[SOURCE DATA]:

*** Begin section ***

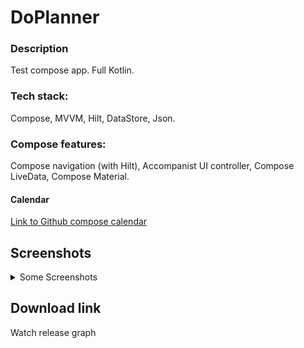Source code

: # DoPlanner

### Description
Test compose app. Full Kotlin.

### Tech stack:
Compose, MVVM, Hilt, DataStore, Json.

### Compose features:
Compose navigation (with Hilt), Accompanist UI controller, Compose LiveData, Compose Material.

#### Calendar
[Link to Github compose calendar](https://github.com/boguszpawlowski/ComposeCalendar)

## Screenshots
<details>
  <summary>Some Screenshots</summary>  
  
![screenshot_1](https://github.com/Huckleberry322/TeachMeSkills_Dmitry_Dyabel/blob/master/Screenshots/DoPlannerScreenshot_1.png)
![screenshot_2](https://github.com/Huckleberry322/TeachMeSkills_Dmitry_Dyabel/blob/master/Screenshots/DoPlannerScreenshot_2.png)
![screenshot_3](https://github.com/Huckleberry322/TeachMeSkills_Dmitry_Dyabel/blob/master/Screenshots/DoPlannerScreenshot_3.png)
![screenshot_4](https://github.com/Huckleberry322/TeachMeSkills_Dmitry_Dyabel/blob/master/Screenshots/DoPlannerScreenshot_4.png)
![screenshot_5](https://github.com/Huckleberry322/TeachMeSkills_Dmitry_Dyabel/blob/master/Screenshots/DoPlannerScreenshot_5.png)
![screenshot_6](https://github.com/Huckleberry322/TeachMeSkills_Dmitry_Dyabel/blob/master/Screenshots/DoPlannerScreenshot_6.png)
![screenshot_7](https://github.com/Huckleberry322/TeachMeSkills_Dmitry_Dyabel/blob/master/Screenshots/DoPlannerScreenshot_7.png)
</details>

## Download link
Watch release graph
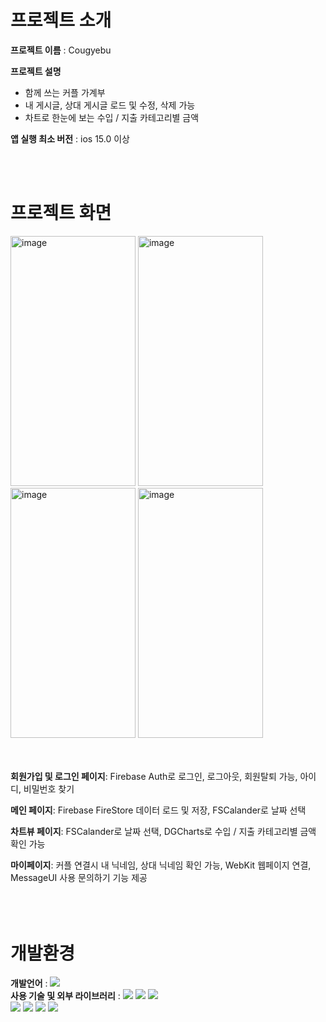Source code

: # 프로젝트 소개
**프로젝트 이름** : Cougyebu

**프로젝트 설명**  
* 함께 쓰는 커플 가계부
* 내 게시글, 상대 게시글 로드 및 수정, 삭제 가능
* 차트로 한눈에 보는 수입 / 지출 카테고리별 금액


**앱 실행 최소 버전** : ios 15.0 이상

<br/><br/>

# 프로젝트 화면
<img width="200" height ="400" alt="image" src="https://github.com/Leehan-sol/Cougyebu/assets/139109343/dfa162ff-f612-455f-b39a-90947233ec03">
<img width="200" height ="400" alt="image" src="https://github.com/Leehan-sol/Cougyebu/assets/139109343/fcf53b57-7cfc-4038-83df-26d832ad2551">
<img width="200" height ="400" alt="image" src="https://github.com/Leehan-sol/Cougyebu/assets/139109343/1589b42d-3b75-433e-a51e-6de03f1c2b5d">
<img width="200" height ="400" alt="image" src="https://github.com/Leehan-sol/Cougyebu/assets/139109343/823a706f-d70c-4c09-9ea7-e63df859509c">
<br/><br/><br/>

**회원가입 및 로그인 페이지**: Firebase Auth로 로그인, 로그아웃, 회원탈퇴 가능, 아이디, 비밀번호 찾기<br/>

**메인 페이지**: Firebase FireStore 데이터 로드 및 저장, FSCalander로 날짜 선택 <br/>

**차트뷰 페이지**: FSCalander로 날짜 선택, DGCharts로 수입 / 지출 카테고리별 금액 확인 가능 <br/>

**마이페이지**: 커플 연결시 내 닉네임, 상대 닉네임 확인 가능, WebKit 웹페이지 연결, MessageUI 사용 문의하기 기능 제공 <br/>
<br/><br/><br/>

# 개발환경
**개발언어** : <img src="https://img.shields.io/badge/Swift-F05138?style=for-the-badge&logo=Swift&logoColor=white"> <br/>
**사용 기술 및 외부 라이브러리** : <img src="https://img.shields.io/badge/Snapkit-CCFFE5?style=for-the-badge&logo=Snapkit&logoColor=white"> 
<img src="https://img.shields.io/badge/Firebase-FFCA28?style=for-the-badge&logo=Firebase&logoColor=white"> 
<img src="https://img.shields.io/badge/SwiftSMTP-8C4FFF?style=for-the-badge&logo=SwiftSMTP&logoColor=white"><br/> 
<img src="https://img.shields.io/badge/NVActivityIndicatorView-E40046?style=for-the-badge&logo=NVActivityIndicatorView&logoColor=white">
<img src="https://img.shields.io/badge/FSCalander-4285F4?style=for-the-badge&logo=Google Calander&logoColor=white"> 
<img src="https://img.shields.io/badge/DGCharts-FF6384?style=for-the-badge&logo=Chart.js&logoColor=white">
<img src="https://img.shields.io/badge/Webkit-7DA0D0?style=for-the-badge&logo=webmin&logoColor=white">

*** End section ***

[WHAT TO PRODUCE]: A faithful, word-for-word copy of the data is needed; the pictures should not appear in it.

[EXERCISE RESPONSE]:
Source code

: # DoPlanner

### Description
Test compose app. Full Kotlin.

### Tech stack:
Compose, MVVM, Hilt, DataStore, Json.

### Compose features:
Compose navigation (with Hilt), Accompanist UI controller, Compose LiveData, Compose Material.

#### Calendar
[Link to Github compose calendar](https://github.com/boguszpawlowski/ComposeCalendar)

## Screenshots
<details>
  <summary>Some Screenshots</summary>  
  
![screenshot_1](https://github.com/Huckleberry322/TeachMeSkills_Dmitry_Dyabel/blob/master/Screenshots/DoPlannerScreenshot_1.png)
![screenshot_2](https://github.com/Huckleberry322/TeachMeSkills_Dmitry_Dyabel/blob/master/Screenshots/DoPlannerScreenshot_2.png)
![screenshot_3](https://github.com/Huckleberry322/TeachMeSkills_Dmitry_Dyabel/blob/master/Screenshots/DoPlannerScreenshot_3.png)
![screenshot_4](https://github.com/Huckleberry322/TeachMeSkills_Dmitry_Dyabel/blob/master/Screenshots/DoPlannerScreenshot_4.png)
![screenshot_5](https://github.com/Huckleberry322/TeachMeSkills_Dmitry_Dyabel/blob/master/Screenshots/DoPlannerScreenshot_5.png)
![screenshot_6](https://github.com/Huckleberry322/TeachMeSkills_Dmitry_Dyabel/blob/master/Screenshots/DoPlannerScreenshot_6.png)
![screenshot_7](https://github.com/Huckleberry322/TeachMeSkills_Dmitry_Dyabel/blob/master/Screenshots/DoPlannerScreenshot_7.png)
</details>

## Download link
Watch release graph
Source code

: # 프로젝트 소개
**프로젝트 이름** : Cougyebu

**프로젝트 설명**  
* 함께 쓰는 커플 가계부
* 내 게시글, 상대 게시글 로드 및 수정, 삭제 가능
* 차트로 한눈에 보는 수입 / 지출 카테고리별 금액


**앱 실행 최소 버전** : ios 15.0 이상

<br/><br/>

# 프로젝트 화면
<img width="200" height ="400" alt="image" src="https://github.com/Leehan-sol/Cougyebu/assets/139109343/dfa162ff-f612-455f-b39a-90947233ec03">
<img width="200" height ="400" alt="image" src="https://github.com/Leehan-sol/Cougyebu/assets/139109343/fcf53b57-7cfc-4038-83df-26d832ad2551">
<img width="200" height ="400" alt="image" src="https://github.com/Leehan-sol/Cougyebu/assets/139109343/1589b42d-3b75-433e-a51e-6de03f1c2b5d">
<img width="200" height ="400" alt="image" src="https://github.com/Leehan-sol/Cougyebu/assets/139109343/823a706f-d70c-4c09-9ea7-e63df859509c">
<br/><br/><br/>

**회원가입 및 로그인 페이지**: Firebase Auth로 로그인, 로그아웃, 회원탈퇴 가능, 아이디, 비밀번호 찾기<br/>

**메인 페이지**: Firebase FireStore 데이터 로드 및 저장, FSCalander로 날짜 선택 <br/>

**차트뷰 페이지**: FSCalander로 날짜 선택, DGCharts로 수입 / 지출 카테고리별 금액 확인 가능 <br/>

**마이페이지**: 커플 연결시 내 닉네임, 상대 닉네임 확인 가능, WebKit 웹페이지 연결, MessageUI 사용 문의하기 기능 제공 <br/>
<br/><br/><br/>

# 개발환경
**개발언어** : <img src="https://img.shields.io/badge/Swift-F05138?style=for-the-badge&logo=Swift&logoColor=white"> <br/>
**사용 기술 및 외부 라이브러리** : <img src="https://img.shields.io/badge/Snapkit-CCFFE5?style=for-the-badge&logo=Snapkit&logoColor=white"> 
<img src="https://img.shields.io/badge/Firebase-FFCA28?style=for-the-badge&logo=Firebase&logoColor=white"> 
<img src="https://img.shields.io/badge/SwiftSMTP-8C4FFF?style=for-the-badge&logo=SwiftSMTP&logoColor=white"><br/> 
<img src="https://img.shields.io/badge/NVActivityIndicatorView-E40046?style=for-the-badge&logo=NVActivityIndicatorView&logoColor=white">
<img src="https://img.shields.io/badge/FSCalander-4285F4?style=for-the-badge&logo=Google Calander&logoColor=white"> 
<img src="https://img.shields.io/badge/DGCharts-FF6384?style=for-the-badge&logo=Chart.js&logoColor=white">
<img src="https://img.shields.io/badge/Webkit-7DA0D0?style=for-the-badge&logo=webmin&logoColor=white">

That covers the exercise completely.